• **Your goal**
Every record below should be printed again exactly, with its pictures removed.

──────── Record extracts

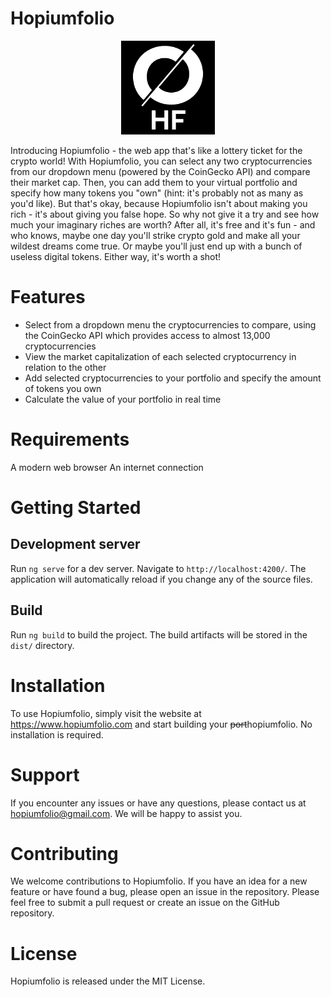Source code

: # Hopiumfolio

<p align="center">
<img src="src/assets/img/logo-main.jpg" alt="drawing" width="150"/>

Introducing Hopiumfolio - the web app that's like a lottery ticket for the crypto world! With Hopiumfolio, you can select any two cryptocurrencies from our dropdown menu (powered by the CoinGecko API) and compare their market cap. Then, you can add them to your virtual portfolio and specify how many tokens you "own" (hint: it's probably not as many as you'd like). But that's okay, because Hopiumfolio isn't about making you rich - it's about giving you false hope. So why not give it a try and see how much your imaginary riches are worth? After all, it's free and it's fun - and who knows, maybe one day you'll strike crypto gold and make all your wildest dreams come true. Or maybe you'll just end up with a bunch of useless digital tokens. Either way, it's worth a shot!

# Features

- Select from a dropdown menu the cryptocurrencies to compare, using the CoinGecko API which provides access to almost 13,000 cryptocurrencies
- View the market capitalization of each selected cryptocurrency in relation to the other
- Add selected cryptocurrencies to your portfolio and specify the amount of tokens you own
- Calculate the value of your portfolio in real time

# Requirements

A modern web browser
An internet connection

# Getting Started

## Development server

Run `ng serve` for a dev server. Navigate to `http://localhost:4200/`. The application will automatically reload if you change any of the source files.

## Build

Run `ng build` to build the project. The build artifacts will be stored in the `dist/` directory.

# Installation

To use Hopiumfolio, simply visit the website at https://www.hopiumfolio.com and start building your ~~port~~hopiumfolio. No installation is required.

# Support

If you encounter any issues or have any questions, please contact us at hopiumfolio@gmail.com. We will be happy to assist you.

# Contributing

We welcome contributions to Hopiumfolio. If you have an idea for a new feature or have found a bug, please open an issue in the repository. Please feel free to submit a pull request or create an issue on the GitHub repository.

# License

Hopiumfolio is released under the MIT License.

────────────────

• **Answer**
Source code

: # Hopiumfolio

<p align="center">
<img src="src/assets/img/logo-main.jpg" alt="drawing" width="150"/>

Introducing Hopiumfolio - the web app that's like a lottery ticket for the crypto world! With Hopiumfolio, you can select any two cryptocurrencies from our dropdown menu (powered by the CoinGecko API) and compare their market cap. Then, you can add them to your virtual portfolio and specify how many tokens you "own" (hint: it's probably not as many as you'd like). But that's okay, because Hopiumfolio isn't about making you rich - it's about giving you false hope. So why not give it a try and see how much your imaginary riches are worth? After all, it's free and it's fun - and who knows, maybe one day you'll strike crypto gold and make all your wildest dreams come true. Or maybe you'll just end up with a bunch of useless digital tokens. Either way, it's worth a shot!

# Features

- Select from a dropdown menu the cryptocurrencies to compare, using the CoinGecko API which provides access to almost 13,000 cryptocurrencies
- View the market capitalization of each selected cryptocurrency in relation to the other
- Add selected cryptocurrencies to your portfolio and specify the amount of tokens you own
- Calculate the value of your portfolio in real time

# Requirements

A modern web browser
An internet connection

# Getting Started

## Development server

Run `ng serve` for a dev server. Navigate to `http://localhost:4200/`. The application will automatically reload if you change any of the source files.

## Build

Run `ng build` to build the project. The build artifacts will be stored in the `dist/` directory.

# Installation

To use Hopiumfolio, simply visit the website at https://www.hopiumfolio.com and start building your ~~port~~hopiumfolio. No installation is required.

# Support

If you encounter any issues or have any questions, please contact us at hopiumfolio@gmail.com. We will be happy to assist you.

# Contributing

We welcome contributions to Hopiumfolio. If you have an idea for a new feature or have found a bug, please open an issue in the repository. Please feel free to submit a pull request or create an issue on the GitHub repository.

# License

Hopiumfolio is released under the MIT License.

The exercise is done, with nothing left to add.